Its no question the SB-E products are far the superior chip to IvB.  The question is are you willing to spend the money for the HexaCore 2011 vs QuadCore 1155.  

And I'm pretty positive that when the HexaCore IvB will out perform Haswell 1150.  The only issue being Haswell will have a pretty nifty iGPU.


----------



## Wile E (Nov 2, 2012)

Rei86 said:


> And what about SB-E vs IVB?
> 
> Its no question the SB-E products are far the superior chip to IvB.  *The question is are you willing to spend the money for the HexaCore 2011 vs QuadCore 1155. *
> 
> And I'm pretty positive that when the HexaCore IvB will out perform Haswell 1150.  The only issue being Haswell will have a pretty nifty iGPU.



Why yes, yes I am.


----------



## Vego Actina (Nov 2, 2012)

eidairaman1 said:


> seems to be alot of vid cards just for a small monitor



i do not understand


----------



## mediasorcerer (Nov 2, 2012)

Very expensive, who really needs this much power for the price?


----------



## Aquinus (Nov 2, 2012)

My 3820 costed 300 USD, which at the time was cheaper than the 2600k, 2700k, and eventually cheaper than the 3770k when it came out. I would have to say that it is just as capable. Maybe not clock as high as a 2700k, but 4.5-4.8 is not unreasonable on a decent air cooler. With water, we've seen Dumo pump out some nice numbers when he was rocking a 3820. The IMC is very solid and the CPU is much more forgiving at higher voltages. I get about 60*C fully loadeded at 1.392v after LLC. How hot do you think a SB chip would be at that voltage? I bet it wouldn't be 60*C with the same cooler.


----------



## NeoXF (Nov 2, 2012)

[H]@RD5TUFF said:


> We want technology that actually delivers performance.:shadedshu
> 
> 
> Intel hurry up and give us Ivy Bridge - E already!














kthxbye


----------



## Prima.Vera (Nov 2, 2012)

Found also this:

http://www.anandtech.com/show/5091/...-bridge-e-review-keeping-the-high-end-alive/6

For gaming users this proc is a HUGE waste of money....


----------



## sx452 (Nov 2, 2012)

the most expensive computer I want is cheaper than this processor. and it's not even 8-core.
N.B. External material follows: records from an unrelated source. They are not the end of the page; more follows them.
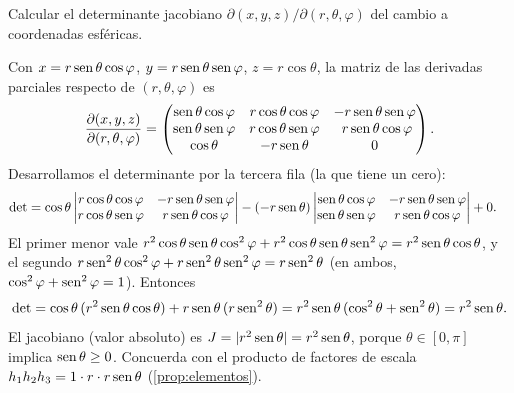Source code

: \begin{ejercicio}\label{ejer:jacobiano}
Calcular el determinante jacobiano $\partial(x,y,z)/\partial(r,\theta,\varphi)$ del
cambio a coordenadas esféricas.
\end{ejercicio}
\begin{resolucion}
Con $x=r\sen\theta\cos\varphi$, $y=r\sen\theta\sen\varphi$, $z=r\cos\theta$, la
matriz de las derivadas parciales respecto de $(r,\theta,\varphi)$ es
\[
  \frac{\partial(x,y,z)}{\partial(r,\theta,\varphi)}=
  \begin{pmatrix}
    \sen\theta\cos\varphi & r\cos\theta\cos\varphi & -r\sen\theta\sen\varphi\\
    \sen\theta\sen\varphi & r\cos\theta\sen\varphi & \ r\sen\theta\cos\varphi\\
    \cos\theta & -r\sen\theta & 0
  \end{pmatrix}.
\]
Desarrollamos el determinante por la tercera fila (la que tiene un cero):
\begin{align*}
  \det&=\cos\theta\begin{vmatrix}r\cos\theta\cos\varphi & -r\sen\theta\sen\varphi\\ r\cos\theta\sen\varphi & r\sen\theta\cos\varphi\end{vmatrix}
  -(-r\sen\theta)\begin{vmatrix}\sen\theta\cos\varphi & -r\sen\theta\sen\varphi\\ \sen\theta\sen\varphi & r\sen\theta\cos\varphi\end{vmatrix}+0.
\end{align*}
El primer menor vale
$r^{2}\cos\theta\sen\theta\cos^{2}\varphi+r^{2}\cos\theta\sen\theta\sen^{2}\varphi=r^{2}\sen\theta\cos\theta$,
y el segundo
$r\sen^{2}\theta\cos^{2}\varphi+r\sen^{2}\theta\sen^{2}\varphi=r\sen^{2}\theta$
(en ambos, $\cos^{2}\varphi+\sen^{2}\varphi=1$). Entonces
\[
  \det=\cos\theta\,(r^{2}\sen\theta\cos\theta)+r\sen\theta\,(r\sen^{2}\theta)
  =r^{2}\sen\theta\,(\cos^{2}\theta+\sen^{2}\theta)=r^{2}\sen\theta .
\]
El jacobiano (valor absoluto) es $J=|r^{2}\sen\theta|=r^{2}\sen\theta$, porque
$\theta\in[0,\pi]$ implica $\sen\theta\ge0$. Concuerda con el producto de
factores de escala $h_1h_2h_3=1\cdot r\cdot r\sen\theta$ (\cref{prop:elementos}).
\end{resolucion}

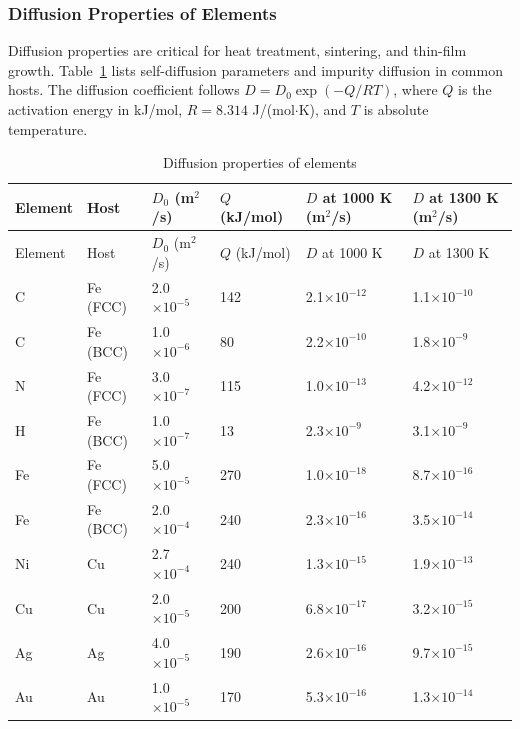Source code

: \documentclass[12pt,a4paper]{article}
\begin{document}
	\subsubsection{Diffusion Properties of Elements}
	\label{subsec:diffusion-properties-func}
	
	Diffusion properties are critical for heat treatment, sintering, and thin-film growth. Table~\ref{tab:diffusion-properties-func} lists self-diffusion parameters and impurity diffusion in common hosts. The diffusion coefficient follows \(D = D_0 \exp(-Q/RT)\), where \(Q\) is the activation energy in kJ/mol, \(R = 8.314\) J/(mol\(\cdot\)K), and \(T\) is absolute temperature.
	
	\begin{longtable}{p{1.2cm}p{1.2cm}p{2.0cm}p{2.5cm}p{2.5cm}p{2.5cm}}
		\caption{Diffusion properties of elements} \label{tab:diffusion-properties-func} \\
		\toprule
		Element & Host & \(D_0\) (m\(^2\)/s) & \(Q\) (kJ/mol) & \(D\) at 1000 K (m\(^2\)/s) & \(D\) at 1300 K (m\(^2\)/s) \\
		\midrule
		\endfirsthead
		\toprule
		Element & Host & \(D_0\) (m\(^2\)/s) & \(Q\) (kJ/mol) & \(D\) at 1000 K & \(D\) at 1300 K \\
		\midrule
		\endhead
		C & Fe (FCC) & 2.0\(\times10^{-5}\) & 142 & 2.1\(\times10^{-12}\) & 1.1\(\times10^{-10}\) \\
		C & Fe (BCC) & 1.0\(\times10^{-6}\) & 80 & 2.2\(\times10^{-10}\) & 1.8\(\times10^{-9}\) \\
		N & Fe (FCC) & 3.0\(\times10^{-7}\) & 115 & 1.0\(\times10^{-13}\) & 4.2\(\times10^{-12}\) \\
		H & Fe (BCC) & 1.0\(\times10^{-7}\) & 13 & 2.3\(\times10^{-9}\) & 3.1\(\times10^{-9}\) \\
		Fe & Fe (FCC) & 5.0\(\times10^{-5}\) & 270 & 1.0\(\times10^{-18}\) & 8.7\(\times10^{-16}\) \\
		Fe & Fe (BCC) & 2.0\(\times10^{-4}\) & 240 & 2.3\(\times10^{-16}\) & 3.5\(\times10^{-14}\) \\
		Ni & Cu & 2.7\(\times10^{-4}\) & 240 & 1.3\(\times10^{-15}\) & 1.9\(\times10^{-13}\) \\
		Cu & Cu & 2.0\(\times10^{-5}\) & 200 & 6.8\(\times10^{-17}\) & 3.2\(\times10^{-15}\) \\
		Ag & Ag & 4.0\(\times10^{-5}\) & 190 & 2.6\(\times10^{-16}\) & 9.7\(\times10^{-15}\) \\
		Au & Au & 1.0\(\times10^{-5}\) & 170 & 5.3\(\times10^{-16}\) & 1.3\(\times10^{-14}\) \\

\end{longtable}
\end{document}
I have zero idea why anyone would care


----------



## Prima.Vera (Nov 2, 2012)

sx452 said:


> the most expensive computer I want is cheaper than this processor. and it's not even 8-core. I have zero idea why anyone would care



Why do the emirs which never worked 1 day in their life have a garage full of Ferrari, Lambo, Buggatti, etc etc etc....Same with ubber expensive CPU, GPU's, etc.....*E-PEN !!!*


----------



## Rei86 (Nov 2, 2012)

Prima.Vera said:


> Why do the emirs which never worked 1 day in their life have a garage full of Ferrari, Lambo, Buggatti, etc etc etc....Same with ubber expensive CPU, GPU's, etc.....*E-PEN !!!*



Not even just for who has the larger internet dick, I would just like to have a real justification of owning a intel Extreme series CPU.


----------



## radrok (Nov 2, 2012)

When Gulftown came out with the i7 980x EE it completely wiped the floor with what was already present on consumer market and I gladly paid the premium to have the best IPC paired with a lot of physical cores on a single CPU.

I am a gamer and I require that my CPU is fast on lightly threaded workloads AND I am someone who works with a few rendering engines and 3D suites so I've seen tons of improvements compared to my old i7 920, which yes I didn't buy the EE when there was the i7 965 because that was just an unlocked multiplier 920 AND yes it would have been stupid to shell out 1k for that kind of difference.

On socket 2011 Intel has given us the chance to separate smart buyers from who just wants to throw their money at Intel, the 3930K is the only socket 2011 CPU that should be bought, the 3960/70X aren't even worth considering because the increased L3 cache (only 3MB) just doesn't make any difference nor justifies the premium.

What I am trying to say that there are smart buyers who happen to need the performance that is given by Intel enthusiast lineup, so if a CPU costs 1k but it makes me gain more I don't really see what's wrong on purchasing one.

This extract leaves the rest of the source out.